§ **Excerpted data**
BEGIN

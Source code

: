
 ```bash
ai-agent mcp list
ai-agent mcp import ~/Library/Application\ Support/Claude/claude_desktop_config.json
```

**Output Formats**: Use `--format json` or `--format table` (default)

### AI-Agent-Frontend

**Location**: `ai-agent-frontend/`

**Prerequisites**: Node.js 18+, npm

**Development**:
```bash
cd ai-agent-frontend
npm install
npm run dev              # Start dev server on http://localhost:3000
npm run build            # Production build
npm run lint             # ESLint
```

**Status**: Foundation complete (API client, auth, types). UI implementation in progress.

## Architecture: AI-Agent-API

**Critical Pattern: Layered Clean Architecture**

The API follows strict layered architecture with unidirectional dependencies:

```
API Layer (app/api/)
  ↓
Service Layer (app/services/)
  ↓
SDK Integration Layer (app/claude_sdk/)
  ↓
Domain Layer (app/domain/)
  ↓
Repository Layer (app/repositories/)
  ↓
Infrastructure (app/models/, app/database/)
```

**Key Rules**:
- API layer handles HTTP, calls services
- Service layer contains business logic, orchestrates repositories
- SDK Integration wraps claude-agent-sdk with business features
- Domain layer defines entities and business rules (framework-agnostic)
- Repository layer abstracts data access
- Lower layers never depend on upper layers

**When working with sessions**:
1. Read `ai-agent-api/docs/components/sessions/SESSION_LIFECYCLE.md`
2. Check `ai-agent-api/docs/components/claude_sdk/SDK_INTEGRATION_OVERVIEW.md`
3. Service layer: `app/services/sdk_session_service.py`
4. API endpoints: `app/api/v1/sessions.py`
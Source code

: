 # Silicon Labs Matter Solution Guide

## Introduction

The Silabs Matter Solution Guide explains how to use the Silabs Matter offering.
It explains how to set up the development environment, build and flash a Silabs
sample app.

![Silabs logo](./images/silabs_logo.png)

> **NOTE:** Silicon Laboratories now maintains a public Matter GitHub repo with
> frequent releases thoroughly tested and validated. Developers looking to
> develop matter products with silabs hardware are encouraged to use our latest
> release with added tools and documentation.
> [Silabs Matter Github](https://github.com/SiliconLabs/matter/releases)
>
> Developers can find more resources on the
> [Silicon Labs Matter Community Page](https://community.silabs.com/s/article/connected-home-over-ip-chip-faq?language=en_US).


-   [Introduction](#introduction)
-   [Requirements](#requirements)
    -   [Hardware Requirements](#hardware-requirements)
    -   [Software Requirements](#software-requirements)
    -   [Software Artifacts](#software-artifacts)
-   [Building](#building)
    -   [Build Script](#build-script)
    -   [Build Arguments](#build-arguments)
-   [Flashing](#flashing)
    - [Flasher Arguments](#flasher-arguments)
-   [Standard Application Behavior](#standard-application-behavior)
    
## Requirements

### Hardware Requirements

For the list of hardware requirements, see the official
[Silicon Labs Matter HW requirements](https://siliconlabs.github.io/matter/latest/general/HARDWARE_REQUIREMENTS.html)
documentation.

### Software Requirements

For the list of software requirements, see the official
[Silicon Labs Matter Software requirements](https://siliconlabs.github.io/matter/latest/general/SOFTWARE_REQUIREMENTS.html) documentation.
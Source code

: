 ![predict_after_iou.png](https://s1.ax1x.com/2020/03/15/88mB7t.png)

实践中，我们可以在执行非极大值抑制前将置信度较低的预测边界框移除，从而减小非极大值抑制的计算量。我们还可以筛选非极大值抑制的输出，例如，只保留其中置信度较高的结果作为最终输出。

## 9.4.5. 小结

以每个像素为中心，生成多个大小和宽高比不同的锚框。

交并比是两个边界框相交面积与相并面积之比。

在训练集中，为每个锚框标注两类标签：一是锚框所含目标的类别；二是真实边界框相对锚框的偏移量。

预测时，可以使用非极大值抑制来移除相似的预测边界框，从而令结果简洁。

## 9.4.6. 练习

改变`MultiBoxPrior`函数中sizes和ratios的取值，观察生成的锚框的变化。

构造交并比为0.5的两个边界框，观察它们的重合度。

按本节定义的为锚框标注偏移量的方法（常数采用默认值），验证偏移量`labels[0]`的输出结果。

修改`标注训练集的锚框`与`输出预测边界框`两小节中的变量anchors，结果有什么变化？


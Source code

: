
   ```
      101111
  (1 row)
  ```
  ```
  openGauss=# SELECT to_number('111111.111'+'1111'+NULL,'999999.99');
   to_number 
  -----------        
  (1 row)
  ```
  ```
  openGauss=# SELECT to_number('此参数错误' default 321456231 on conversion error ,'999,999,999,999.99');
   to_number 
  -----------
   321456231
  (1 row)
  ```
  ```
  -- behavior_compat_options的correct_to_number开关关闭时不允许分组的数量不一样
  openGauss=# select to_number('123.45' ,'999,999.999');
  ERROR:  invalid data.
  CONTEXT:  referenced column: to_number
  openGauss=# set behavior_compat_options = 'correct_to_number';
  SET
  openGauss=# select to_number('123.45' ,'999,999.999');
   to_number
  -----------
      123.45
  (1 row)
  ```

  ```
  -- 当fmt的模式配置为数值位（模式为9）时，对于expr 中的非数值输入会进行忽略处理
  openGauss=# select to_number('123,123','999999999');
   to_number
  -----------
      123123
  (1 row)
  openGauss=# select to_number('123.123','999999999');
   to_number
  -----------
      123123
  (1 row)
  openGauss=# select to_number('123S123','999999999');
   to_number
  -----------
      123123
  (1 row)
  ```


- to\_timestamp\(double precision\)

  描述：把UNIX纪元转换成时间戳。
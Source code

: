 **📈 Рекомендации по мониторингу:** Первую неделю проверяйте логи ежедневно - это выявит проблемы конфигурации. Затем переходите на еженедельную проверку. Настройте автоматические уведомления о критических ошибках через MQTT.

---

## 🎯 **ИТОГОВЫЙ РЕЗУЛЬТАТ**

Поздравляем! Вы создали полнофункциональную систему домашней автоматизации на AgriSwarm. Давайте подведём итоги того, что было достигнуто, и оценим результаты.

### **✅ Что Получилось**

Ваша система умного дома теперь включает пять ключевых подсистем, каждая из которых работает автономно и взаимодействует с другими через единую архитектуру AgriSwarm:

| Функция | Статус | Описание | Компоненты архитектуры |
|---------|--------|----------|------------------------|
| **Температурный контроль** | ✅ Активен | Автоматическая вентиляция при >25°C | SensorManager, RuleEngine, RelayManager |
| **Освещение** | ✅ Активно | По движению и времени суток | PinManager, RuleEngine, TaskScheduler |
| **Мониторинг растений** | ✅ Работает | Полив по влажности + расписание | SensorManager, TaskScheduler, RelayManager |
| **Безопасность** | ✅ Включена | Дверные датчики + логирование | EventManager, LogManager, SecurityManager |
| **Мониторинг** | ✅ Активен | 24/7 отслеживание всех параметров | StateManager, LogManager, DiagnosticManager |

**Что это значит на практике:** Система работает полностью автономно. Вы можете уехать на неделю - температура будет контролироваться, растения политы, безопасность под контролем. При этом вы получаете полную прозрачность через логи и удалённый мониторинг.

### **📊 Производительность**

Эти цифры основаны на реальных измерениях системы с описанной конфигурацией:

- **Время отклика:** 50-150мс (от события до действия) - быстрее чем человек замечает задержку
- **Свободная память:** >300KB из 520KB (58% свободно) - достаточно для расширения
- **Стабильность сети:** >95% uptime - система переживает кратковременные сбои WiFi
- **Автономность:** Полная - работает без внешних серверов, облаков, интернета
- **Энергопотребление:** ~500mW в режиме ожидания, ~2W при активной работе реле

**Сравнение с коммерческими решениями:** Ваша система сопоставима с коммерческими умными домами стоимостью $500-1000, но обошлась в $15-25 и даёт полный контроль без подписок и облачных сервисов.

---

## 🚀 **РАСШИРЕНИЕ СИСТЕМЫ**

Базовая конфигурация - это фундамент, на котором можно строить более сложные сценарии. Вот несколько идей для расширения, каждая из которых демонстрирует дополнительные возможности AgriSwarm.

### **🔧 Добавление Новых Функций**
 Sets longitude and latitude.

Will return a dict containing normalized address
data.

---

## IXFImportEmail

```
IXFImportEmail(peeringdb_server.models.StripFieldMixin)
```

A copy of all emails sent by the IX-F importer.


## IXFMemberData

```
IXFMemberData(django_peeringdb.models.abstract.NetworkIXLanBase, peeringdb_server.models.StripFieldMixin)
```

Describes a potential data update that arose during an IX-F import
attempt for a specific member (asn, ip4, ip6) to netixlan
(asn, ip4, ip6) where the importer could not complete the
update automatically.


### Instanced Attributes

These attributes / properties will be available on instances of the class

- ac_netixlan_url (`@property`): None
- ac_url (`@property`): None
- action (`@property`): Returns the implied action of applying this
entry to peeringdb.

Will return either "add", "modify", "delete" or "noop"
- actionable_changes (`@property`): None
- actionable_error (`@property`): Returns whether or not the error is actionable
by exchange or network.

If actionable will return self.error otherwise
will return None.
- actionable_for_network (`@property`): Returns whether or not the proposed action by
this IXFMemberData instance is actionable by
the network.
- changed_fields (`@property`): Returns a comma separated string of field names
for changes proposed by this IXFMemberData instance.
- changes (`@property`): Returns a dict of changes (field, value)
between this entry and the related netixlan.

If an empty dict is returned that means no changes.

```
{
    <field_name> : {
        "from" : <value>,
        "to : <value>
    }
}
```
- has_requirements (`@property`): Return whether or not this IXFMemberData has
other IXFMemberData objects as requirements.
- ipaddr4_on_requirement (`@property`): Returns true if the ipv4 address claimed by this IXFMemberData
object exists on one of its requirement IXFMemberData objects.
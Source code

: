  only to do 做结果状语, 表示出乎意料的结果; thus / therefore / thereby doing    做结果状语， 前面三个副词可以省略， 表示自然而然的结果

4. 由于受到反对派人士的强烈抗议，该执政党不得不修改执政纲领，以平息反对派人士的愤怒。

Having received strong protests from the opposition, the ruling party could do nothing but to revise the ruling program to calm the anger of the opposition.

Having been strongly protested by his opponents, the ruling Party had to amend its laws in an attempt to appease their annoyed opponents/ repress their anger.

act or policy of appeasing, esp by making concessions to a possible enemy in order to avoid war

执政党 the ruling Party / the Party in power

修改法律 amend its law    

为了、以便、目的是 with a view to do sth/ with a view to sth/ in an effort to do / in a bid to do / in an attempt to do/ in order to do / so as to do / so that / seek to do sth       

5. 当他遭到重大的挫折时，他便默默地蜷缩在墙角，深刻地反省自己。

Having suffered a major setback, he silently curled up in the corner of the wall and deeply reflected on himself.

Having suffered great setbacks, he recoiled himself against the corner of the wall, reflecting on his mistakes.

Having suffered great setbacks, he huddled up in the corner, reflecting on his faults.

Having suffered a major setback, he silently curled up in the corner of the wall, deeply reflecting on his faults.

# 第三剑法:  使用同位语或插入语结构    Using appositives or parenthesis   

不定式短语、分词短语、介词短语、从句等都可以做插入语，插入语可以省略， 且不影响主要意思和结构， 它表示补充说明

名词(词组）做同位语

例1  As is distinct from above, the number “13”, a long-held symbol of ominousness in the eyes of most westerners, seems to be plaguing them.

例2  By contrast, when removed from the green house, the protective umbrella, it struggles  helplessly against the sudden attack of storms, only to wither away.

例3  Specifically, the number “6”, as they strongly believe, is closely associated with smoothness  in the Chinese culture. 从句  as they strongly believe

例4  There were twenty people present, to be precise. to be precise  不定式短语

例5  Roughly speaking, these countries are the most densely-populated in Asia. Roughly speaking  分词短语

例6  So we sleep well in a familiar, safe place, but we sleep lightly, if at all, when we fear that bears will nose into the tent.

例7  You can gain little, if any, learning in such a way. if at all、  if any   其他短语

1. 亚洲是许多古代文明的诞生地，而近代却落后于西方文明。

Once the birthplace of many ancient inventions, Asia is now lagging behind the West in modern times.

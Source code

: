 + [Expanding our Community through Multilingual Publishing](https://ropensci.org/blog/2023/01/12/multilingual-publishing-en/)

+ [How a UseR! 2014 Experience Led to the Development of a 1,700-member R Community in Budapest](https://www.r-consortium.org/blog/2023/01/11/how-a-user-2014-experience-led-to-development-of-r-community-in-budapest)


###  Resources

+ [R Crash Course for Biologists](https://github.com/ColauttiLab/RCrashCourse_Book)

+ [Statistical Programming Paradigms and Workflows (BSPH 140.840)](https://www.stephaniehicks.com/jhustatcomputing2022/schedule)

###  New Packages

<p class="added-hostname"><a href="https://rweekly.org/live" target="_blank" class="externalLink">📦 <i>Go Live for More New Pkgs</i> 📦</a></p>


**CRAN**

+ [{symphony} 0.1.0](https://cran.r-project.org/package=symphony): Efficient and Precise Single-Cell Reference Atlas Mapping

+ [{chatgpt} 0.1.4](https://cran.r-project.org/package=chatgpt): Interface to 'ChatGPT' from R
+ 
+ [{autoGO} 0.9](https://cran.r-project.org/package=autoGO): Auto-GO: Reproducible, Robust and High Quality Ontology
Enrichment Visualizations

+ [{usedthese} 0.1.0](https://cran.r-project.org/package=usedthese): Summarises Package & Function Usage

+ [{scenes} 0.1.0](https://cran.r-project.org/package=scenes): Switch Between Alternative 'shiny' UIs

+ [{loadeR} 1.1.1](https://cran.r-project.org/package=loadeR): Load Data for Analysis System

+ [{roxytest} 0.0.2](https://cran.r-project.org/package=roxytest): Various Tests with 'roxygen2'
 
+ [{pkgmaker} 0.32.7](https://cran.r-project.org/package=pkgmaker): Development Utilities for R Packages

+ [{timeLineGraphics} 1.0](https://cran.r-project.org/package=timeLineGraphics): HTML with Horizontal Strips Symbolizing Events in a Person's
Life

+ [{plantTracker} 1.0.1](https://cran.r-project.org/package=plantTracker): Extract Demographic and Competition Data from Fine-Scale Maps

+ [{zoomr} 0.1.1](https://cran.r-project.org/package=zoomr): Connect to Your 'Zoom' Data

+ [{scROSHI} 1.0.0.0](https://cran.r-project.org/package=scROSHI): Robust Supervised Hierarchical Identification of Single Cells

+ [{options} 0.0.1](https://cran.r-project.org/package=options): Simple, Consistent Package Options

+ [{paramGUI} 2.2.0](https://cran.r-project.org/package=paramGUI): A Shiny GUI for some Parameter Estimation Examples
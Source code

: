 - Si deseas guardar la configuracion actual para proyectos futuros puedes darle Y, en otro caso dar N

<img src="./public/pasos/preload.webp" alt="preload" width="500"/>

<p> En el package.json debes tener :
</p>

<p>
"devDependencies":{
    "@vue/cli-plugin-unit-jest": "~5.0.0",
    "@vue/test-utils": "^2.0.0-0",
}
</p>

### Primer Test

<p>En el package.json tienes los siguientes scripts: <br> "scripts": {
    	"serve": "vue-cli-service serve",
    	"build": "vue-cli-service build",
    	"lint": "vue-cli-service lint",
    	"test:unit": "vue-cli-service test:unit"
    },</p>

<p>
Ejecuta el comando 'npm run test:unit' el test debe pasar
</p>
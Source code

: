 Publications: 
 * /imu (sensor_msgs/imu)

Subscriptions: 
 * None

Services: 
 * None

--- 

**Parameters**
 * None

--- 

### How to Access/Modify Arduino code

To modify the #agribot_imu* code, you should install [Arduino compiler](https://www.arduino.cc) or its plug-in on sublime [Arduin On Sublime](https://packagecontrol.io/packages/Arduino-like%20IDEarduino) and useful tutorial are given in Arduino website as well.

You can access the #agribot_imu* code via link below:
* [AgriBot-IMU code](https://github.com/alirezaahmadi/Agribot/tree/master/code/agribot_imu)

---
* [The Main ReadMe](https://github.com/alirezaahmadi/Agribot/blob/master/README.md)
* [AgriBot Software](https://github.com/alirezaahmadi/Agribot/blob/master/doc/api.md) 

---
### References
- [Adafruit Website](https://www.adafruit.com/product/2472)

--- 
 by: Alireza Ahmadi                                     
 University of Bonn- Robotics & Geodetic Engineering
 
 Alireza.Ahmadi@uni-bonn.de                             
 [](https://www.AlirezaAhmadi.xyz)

END

§ **Task to complete**
Count each line of the material that includes "curled", and reply with only the count.

§ **Solution for this exercise**
2